Go through the records and filter out every line lacking the word "issues"; copy the lines that remain.

* **Rendered images with source text**:
*** Block opens ***

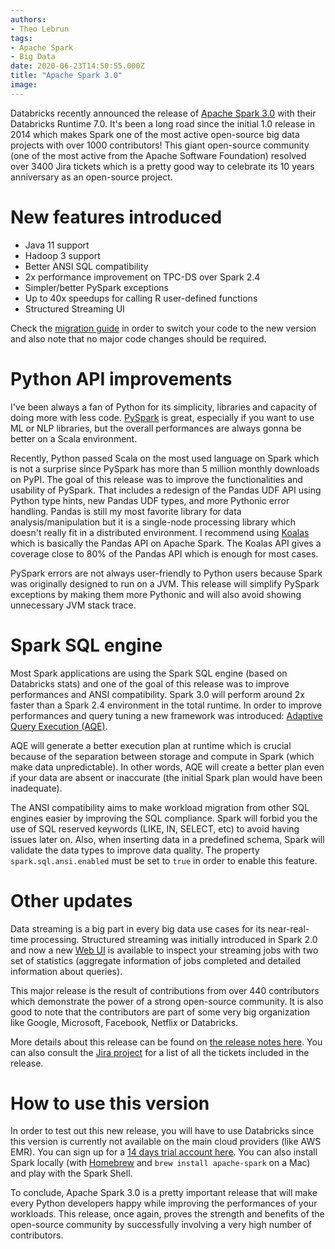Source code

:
 ```yaml
---
authors:
- Theo Lebrun
tags:
- Apache Spark
- Big Data
date: 2020-06-23T14:50:55.000Z
title: "Apache Spark 3.0"
image:
---
```


Databricks recently announced the release of [Apache Spark 3.0](https://databricks.com/blog/2020/06/18/introducing-apache-spark-3-0-now-available-in-databricks-runtime-7-0.html) with their Databricks Runtime 7.0. It's been a long road since the initial 1.0 release in 2014 which makes Spark one of the most active open-source big data projects with over 1000 contributors! This giant open-source community (one of the most active from the Apache Software Foundation) resolved over 3400 Jira tickets which is a pretty good way to celebrate its 10 years anniversary as an open-source project.

# New features introduced

- Java 11 support
- Hadoop 3 support
- Better ANSI SQL compatibility
- 2x performance improvement on TPC-DS over Spark 2.4
- Simpler/better PySpark exceptions
- Up to 40x speedups for calling R user-defined functions
- Structured Streaming UI

Check the [migration guide](https://spark.apache.org/docs/3.0.0/migration-guide.html) in order to switch your code to the new version and also note that no major code changes should be required.

# Python API improvements

I've been always a fan of Python for its simplicity, libraries and capacity of doing more with less code. [PySpark](https://spark.apache.org/docs/latest/api/python/index.html) is great, especially if you want to use ML or NLP libraries, but the overall performances are always gonna be better on a Scala environment.

Recently, Python passed Scala on the most used language on Spark which is not a surprise since PySpark has more than 5 million monthly downloads on PyPI. The goal of this release was to improve the functionalities and usability of PySpark. That includes a redesign of the Pandas UDF API using Python type hints, new Pandas UDF types, and more Pythonic error handling. Pandas is still my most favorite library for data analysis/manipulation but it is a single-node processing library which doesn't really fit in a distributed environment. I recommend using [Koalas](https://koalas.readthedocs.io/en/latest/) which is basically the Pandas API on Apache Spark. The Koalas API gives a coverage close to 80% of the Pandas API which is enough for most cases.

PySpark errors are not always user-friendly to Python users because Spark was originally designed to run on a JVM. This release will simplify PySpark exceptions by making them more Pythonic and will also avoid showing unnecessary JVM stack trace.

# Spark SQL engine

Most Spark applications are using the Spark SQL engine (based on Databricks stats) and one of the goal of this release was to improve performances and ANSI compatibility. Spark 3.0 will perform around 2x faster than a Spark 2.4 environment in the total runtime. In order to improve performances and query tuning a new framework was introduced: [Adaptive Query Execution (AQE)](https://databricks.com/blog/2020/05/29/adaptive-query-execution-speeding-up-spark-sql-at-runtime.html).

AQE will generate a better execution plan at runtime which is crucial because of the separation between storage and compute in Spark (which make data unpredictable). In other words, AQE will create a better plan even if your data are absent or inaccurate (the initial Spark plan would have been inadequate).

The ANSI compatibility aims to make workload migration from other SQL engines easier by improving the SQL compliance. Spark will forbid you the use of SQL reserved keywords (LIKE, IN, SELECT, etc) to avoid having issues later on. Also, when inserting data in a predefined schema, Spark will validate the data types to improve data quality. The property `spark.sql.ansi.enabled` must be set to `true` in order to enable this feature.

# Other updates

Data streaming is a big part in every big data use cases for its near-real-time processing. Structured streaming was initially introduced in Spark 2.0 and now a new [Web UI](https://spark.apache.org/docs/3.0.0/web-ui.html#structured-streaming-tab) is available to inspect your streaming jobs with two set of statistics (aggregate information of jobs completed and detailed information about queries).

This major release is the result of contributions from over 440 contributors which demonstrate the power of a strong open-source community. It is also good to note that the contributors are part of some very big organization like Google, Microsoft, Facebook, Netflix or Databricks.

More details about this release can be found on [the release notes here](https://spark.apache.org/releases/spark-release-3-0-0.html). You can also consult the [Jira project](https://issues.apache.org/jira/secure/ReleaseNote.jspa?projectId=12315420&version=12339177) for a list of all the tickets included in the release.

# How to use this version

In order to test out this new release, you will have to use Databricks since this version is currently not available on the main cloud providers (like AWS EMR). You can sign up for a [14 days trial account here](https://databricks.com/try-databricks). You can also install Spark locally (with [Homebrew](https://brew.sh/) and `brew install apache-spark` on a Mac) and play with the Spark Shell.

To conclude, Apache Spark 3.0 is a pretty important release that will make every Python developers happy while improving the performances of your workloads. This release, once again, proves the strength and benefits of the open-source community by successfully involving a very high number of contributors.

*** Block closes ***

* **TASK ANSWER**:
The ANSI compatibility aims to make workload migration from other SQL engines easier by improving the SQL compliance. Spark will forbid you the use of SQL reserved keywords (LIKE, IN, SELECT, etc) to avoid having issues later on. Also, when inserting data in a predefined schema, Spark will validate the data types to improve data quality. The property `spark.sql.ansi.enabled` must be set to `true` in order to enable this feature.
More details about this release can be found on [the release notes here](https://spark.apache.org/releases/spark-release-3-0-0.html). You can also consult the [Jira project](https://issues.apache.org/jira/secure/ReleaseNote.jspa?projectId=12315420&version=12339177) for a list of all the tickets included in the release.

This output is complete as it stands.